The Los Angeles County District Attorney’s Office looked like it got hit with a bucket of cold water when legendary Hollywood defense shark Blair Berk came in swinging, demanding discovery and an immediate preliminary hearing. That little move apparently caught somebody flat-footed. Deputy District Attorney Beth Silverman says she is sitting on terabytes of discovery. Terabytes. Wonderful. The question is whether she can actually produce it in a form and on a timetable that matters, instead of waving around digital bulk like a magician’s scarf. Count me skeptical.
What the defense appears to be running here is a classic squeeze play. Tight. Aggressive. Nasty. Exactly the kind of pressure move that forces prosecutors to stop posing and start performing. If Berk can lock the case into the 10-day rule for a preliminary hearing, the prosecution could find itself in a very uncomfortable position. In plain English, they may have to either put up or shut up. And if they cannot present a coherent, trial-ready showing in time, dismissal becomes a real possibility.
Of course, this being Los Angeles, the prosecution has escape hatches. They could sidestep the preliminary hearing altogether by running to a grand jury and seeking an indictment. That would eliminate the need for a public prelim. They could also simply file a new criminal complaint later. Murder has no statute of limitations, which means the state can keep coming back like a bad rash. Complaint today. Indictment tomorrow. Refile next month. The calendar is not their enemy.
Then came the prosecutor’s claim that Burke supposedly has a significant amount of child pornography on his phone, despite the rather inconvenient fact that he has not actually been charged with that crime. That little bombshell landed exactly where prosecutors like such things to land: in public, in headlines, and in the bloodstream of public opinion. Very convenient. Nothing spices up a murder prosecution like tossing in uncharged allegations radioactive enough to poison the room before the real fight even starts.
The preliminary hearing is reportedly due to begin March 1 in Department 105 before longtime criminal court judge Larry Fiddler. Fiddler has long had a reputation as one of the more prosecution-friendly jurists in the building. So if the defense is expecting a warm bath and a violin recital, they are in the wrong courthouse.
I expect this preliminary hearing, if it happens, to be a marathon. Not a brisk little legal formality, but a bruising courthouse war of attrition. Beth Silverman and Blair Berk are shaping up like two lady gladiators in heels, circling each other with sharpened steel and excellent hair. One will be trying to bulldoze the case forward. The other will be trying to expose every weak seam, every missing link, every bit of prosecutorial puffery dressed up as certainty.
At the end of the day, the safest bet is still that David Burke gets held to answer and bound over for trial. That is how these things usually go. The state does not bring a case like this to the edge of the arena just to faint dead away. But that does not mean the prosecution is comfortable. It means only that the machine is built to keep moving.

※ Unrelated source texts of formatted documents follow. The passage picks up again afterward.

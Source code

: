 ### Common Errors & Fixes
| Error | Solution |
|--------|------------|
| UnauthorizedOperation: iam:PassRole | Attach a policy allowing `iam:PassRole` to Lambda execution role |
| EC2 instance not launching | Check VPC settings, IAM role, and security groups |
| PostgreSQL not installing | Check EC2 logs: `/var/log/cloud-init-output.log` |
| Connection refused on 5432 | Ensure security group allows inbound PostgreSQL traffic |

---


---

Still, this case may yet be routed into the grand jury lane, which would kill off the need for a preliminary hearing entirely. The real question is whether prosecutors can actually get that indictment and whether they prefer a closed room over a public test of their evidence. Silverman says there are terabytes of discovery. Ordinarily that means either a grand jury presentation or a preliminary hearing would be a long, ugly slog. Berk, on the other hand, has been demanding a fast, public hearing. That is not an accident. That is pressure. That is strategy. That is a defense lawyer forcing the prosecution to show whether all that supposed evidence is real muscle or just courthouse theater.
According to published media reports, the Los Angeles medical examiner determined that the 14-year-old girl died from multiple sharp-force injuries. But that does not magically answer every question. Since the remains were both badly decomposed and dismembered, proving whether those sharp-force injuries were inflicted before death or after death may be very difficult. There will be no serious dispute that the body was mutilated. The real question is whether the mutilation caused death or followed it. That is not a minor detail. That is the difference between a neat prosecutorial narrative and a forensic knife fight.
Then there is the cadaver bag. The girl’s torso was reportedly found inside a standard cadaver bag, which raises a serious and obvious question: where did it come from? Unless it had some bizarre use as a video prop, that is not the kind of item one normally expects a commercially successful entertainer to have lying around next to the phone chargers and designer sneakers. For reasons still unexplained, the girl’s limbs were reportedly found in a separate bag, one that has not been clearly described in media accounts. That is not a trivial loose end. That is the kind of detail that matters. And yes, the medical examiner’s report is a public record. It can be purchased, reviewed, and republished. Which means eventually the glossy public spin may have to answer to the ugly little details in black and white.
One possible outcome of today’s hearing is that Burke’s case gets dismissed pending future proceedings. That would not be an acquittal, and it would not mean the state is done. But it would be a colossal embarrassment for the Los Angeles County District Attorney’s Office. The kind of embarrassment that leaves a mark. Because after all the press, all the leaks, all the thunder, and all the chest-pounding, nothing looks worse than being forced to admit that when the time came to actually present the case, the mighty machinery of prosecution was not ready for prime time.